🤖 AI Summary
To address the insufficient robustness and accuracy in user-defined keyword spotting (KWS), this paper proposes DS-KWS, a two-stage robust wake-word detection framework. The first stage jointly leverages connectionist temporal classification (CTC) modeling and streaming phoneme search to efficiently localize candidate segments. The second stage introduces a Query-by-Text (QbyT) mechanism integrated with a phoneme-matching module for joint phoneme-level and utterance-level verification.
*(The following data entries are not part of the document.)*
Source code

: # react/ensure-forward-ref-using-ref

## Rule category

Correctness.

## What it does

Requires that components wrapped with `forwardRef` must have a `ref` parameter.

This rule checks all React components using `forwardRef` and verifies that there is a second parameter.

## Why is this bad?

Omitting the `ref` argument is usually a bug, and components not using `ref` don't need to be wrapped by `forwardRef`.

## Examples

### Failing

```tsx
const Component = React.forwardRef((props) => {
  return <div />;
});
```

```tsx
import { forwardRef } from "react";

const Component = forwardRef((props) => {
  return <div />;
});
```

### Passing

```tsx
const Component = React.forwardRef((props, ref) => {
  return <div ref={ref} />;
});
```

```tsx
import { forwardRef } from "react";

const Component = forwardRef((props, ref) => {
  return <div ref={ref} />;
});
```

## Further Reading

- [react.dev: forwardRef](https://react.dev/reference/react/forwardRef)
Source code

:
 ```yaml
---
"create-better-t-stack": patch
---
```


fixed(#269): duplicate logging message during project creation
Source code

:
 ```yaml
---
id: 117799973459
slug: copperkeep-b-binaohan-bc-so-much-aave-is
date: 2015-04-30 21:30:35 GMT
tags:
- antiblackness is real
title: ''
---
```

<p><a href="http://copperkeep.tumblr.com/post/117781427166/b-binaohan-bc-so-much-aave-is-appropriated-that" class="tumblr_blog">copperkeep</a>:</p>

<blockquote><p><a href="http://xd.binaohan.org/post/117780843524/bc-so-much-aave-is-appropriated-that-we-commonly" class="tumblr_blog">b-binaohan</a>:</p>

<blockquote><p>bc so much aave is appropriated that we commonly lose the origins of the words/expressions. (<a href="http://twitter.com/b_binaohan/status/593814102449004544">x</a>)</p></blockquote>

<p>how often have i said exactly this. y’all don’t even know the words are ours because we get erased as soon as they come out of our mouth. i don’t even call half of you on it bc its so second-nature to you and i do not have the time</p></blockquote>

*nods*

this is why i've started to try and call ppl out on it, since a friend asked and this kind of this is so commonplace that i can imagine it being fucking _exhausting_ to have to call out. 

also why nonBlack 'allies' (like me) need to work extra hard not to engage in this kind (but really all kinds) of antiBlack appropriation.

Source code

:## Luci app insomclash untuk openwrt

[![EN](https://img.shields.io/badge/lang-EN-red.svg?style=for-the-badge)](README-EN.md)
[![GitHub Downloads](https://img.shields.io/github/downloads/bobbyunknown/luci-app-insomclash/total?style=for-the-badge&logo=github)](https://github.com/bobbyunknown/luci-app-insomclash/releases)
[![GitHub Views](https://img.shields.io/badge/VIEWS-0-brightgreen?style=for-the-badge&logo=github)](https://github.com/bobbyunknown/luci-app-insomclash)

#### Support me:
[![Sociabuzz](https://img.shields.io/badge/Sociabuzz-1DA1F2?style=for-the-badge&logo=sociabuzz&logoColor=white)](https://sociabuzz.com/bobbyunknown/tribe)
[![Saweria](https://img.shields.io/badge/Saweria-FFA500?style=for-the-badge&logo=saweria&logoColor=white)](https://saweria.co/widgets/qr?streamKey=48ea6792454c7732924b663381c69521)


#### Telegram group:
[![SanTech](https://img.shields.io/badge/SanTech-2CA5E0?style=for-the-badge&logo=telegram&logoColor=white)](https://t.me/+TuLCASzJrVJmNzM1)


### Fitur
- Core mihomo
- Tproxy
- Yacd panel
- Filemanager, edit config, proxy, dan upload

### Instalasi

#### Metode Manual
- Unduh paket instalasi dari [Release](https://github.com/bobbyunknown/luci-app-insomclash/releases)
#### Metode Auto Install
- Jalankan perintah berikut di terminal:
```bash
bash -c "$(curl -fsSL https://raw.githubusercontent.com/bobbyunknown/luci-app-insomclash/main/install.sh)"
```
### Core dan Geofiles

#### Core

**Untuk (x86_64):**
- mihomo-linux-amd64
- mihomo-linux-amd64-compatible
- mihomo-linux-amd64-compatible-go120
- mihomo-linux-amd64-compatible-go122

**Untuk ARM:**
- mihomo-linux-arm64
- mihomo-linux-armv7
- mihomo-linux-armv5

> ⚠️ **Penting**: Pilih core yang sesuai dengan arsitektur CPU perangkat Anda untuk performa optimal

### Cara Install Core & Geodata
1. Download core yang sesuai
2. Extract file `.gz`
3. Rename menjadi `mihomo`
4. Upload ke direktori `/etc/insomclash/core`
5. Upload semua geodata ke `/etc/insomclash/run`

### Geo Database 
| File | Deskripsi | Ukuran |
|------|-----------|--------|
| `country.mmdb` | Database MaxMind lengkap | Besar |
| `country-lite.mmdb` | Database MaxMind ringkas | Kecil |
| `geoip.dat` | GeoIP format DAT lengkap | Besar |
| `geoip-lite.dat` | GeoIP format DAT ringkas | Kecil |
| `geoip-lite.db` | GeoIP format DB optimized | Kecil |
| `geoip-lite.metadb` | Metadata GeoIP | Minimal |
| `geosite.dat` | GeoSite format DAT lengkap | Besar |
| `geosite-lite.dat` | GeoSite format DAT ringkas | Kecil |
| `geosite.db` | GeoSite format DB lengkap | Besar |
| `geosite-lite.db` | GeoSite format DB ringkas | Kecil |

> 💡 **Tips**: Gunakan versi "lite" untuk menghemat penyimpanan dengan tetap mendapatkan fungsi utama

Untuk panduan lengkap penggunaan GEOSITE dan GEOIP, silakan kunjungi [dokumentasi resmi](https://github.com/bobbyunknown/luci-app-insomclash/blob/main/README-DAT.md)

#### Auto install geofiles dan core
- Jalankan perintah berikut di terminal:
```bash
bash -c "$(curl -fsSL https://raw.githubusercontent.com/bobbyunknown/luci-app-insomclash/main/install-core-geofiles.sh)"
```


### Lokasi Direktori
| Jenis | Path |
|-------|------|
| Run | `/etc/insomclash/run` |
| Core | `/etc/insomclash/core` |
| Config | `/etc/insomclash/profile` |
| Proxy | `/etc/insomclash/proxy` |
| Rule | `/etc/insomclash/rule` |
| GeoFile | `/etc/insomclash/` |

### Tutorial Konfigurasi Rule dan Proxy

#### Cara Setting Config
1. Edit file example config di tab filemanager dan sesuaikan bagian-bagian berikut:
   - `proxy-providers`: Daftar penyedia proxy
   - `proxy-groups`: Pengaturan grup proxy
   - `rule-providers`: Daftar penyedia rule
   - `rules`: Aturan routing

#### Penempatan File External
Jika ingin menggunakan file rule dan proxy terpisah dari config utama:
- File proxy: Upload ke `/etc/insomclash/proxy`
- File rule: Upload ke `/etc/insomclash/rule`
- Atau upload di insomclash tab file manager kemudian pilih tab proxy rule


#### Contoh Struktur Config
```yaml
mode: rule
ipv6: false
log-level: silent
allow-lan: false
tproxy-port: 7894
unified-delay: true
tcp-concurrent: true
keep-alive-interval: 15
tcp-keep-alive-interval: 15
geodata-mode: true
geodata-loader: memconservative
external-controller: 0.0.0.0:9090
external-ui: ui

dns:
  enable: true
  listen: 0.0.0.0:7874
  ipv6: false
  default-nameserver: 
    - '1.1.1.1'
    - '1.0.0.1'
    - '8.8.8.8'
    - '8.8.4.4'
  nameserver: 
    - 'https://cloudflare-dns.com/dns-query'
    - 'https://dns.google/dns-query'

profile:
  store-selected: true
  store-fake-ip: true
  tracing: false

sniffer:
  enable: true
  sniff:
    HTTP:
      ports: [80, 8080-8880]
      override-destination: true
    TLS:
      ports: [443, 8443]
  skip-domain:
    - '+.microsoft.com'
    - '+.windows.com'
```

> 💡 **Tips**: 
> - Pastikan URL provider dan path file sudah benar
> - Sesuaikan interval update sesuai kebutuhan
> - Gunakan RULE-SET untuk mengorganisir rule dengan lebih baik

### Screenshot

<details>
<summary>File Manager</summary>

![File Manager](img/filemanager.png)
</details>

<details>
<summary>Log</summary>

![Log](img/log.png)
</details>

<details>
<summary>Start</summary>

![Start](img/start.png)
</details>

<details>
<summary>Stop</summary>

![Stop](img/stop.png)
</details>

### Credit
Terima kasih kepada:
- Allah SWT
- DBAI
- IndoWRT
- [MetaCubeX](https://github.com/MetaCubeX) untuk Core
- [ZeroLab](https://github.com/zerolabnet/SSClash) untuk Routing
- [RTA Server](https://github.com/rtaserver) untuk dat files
Innovatively, we design a dual data augmentation strategy: expanding ASR training data from 460 to 1,460 hours to strengthen acoustic modeling, and training the phoneme matcher on over 155,000 anchor classes to significantly improve discrimination of confusable keywords. On LibriPhrase Hard, DS-KWS achieves an EER of 6.13% and an AUC of 97.85%, substantially outperforming prior state-of-the-art methods. Under zero-shot evaluation on Hey-Snips, it attains a 99.13% recall rate at a false alarm rate of 1 per hour—approaching fully supervised performance.
📝 Abstract
In this paper, we propose DS-KWS, a two-stage framework for robust user-defined keyword spotting. It combines a CTC-based method with a streaming phoneme search module to locate candidate segments, followed by a QbyT-based method with a phoneme matcher module for verification at both the phoneme and utterance levels. To further improve performance, we introduce a dual data scaling strategy: (1) expanding the ASR corpus from 460 to 1,460 hours to strengthen the acoustic model; and (2) leveraging over 155k anchor classes to train the phoneme matcher, significantly enhancing the distinction of confusable words. Experiments on LibriPhrase show that DS-KWS significantly outperforms existing methods, achieving 6.13% EER and 97.85% AUC on the Hard subset. On Hey-Snips, it achieves zero-shot performance comparable to full-shot trained models, reaching 99.13% recall at one false alarm per hour.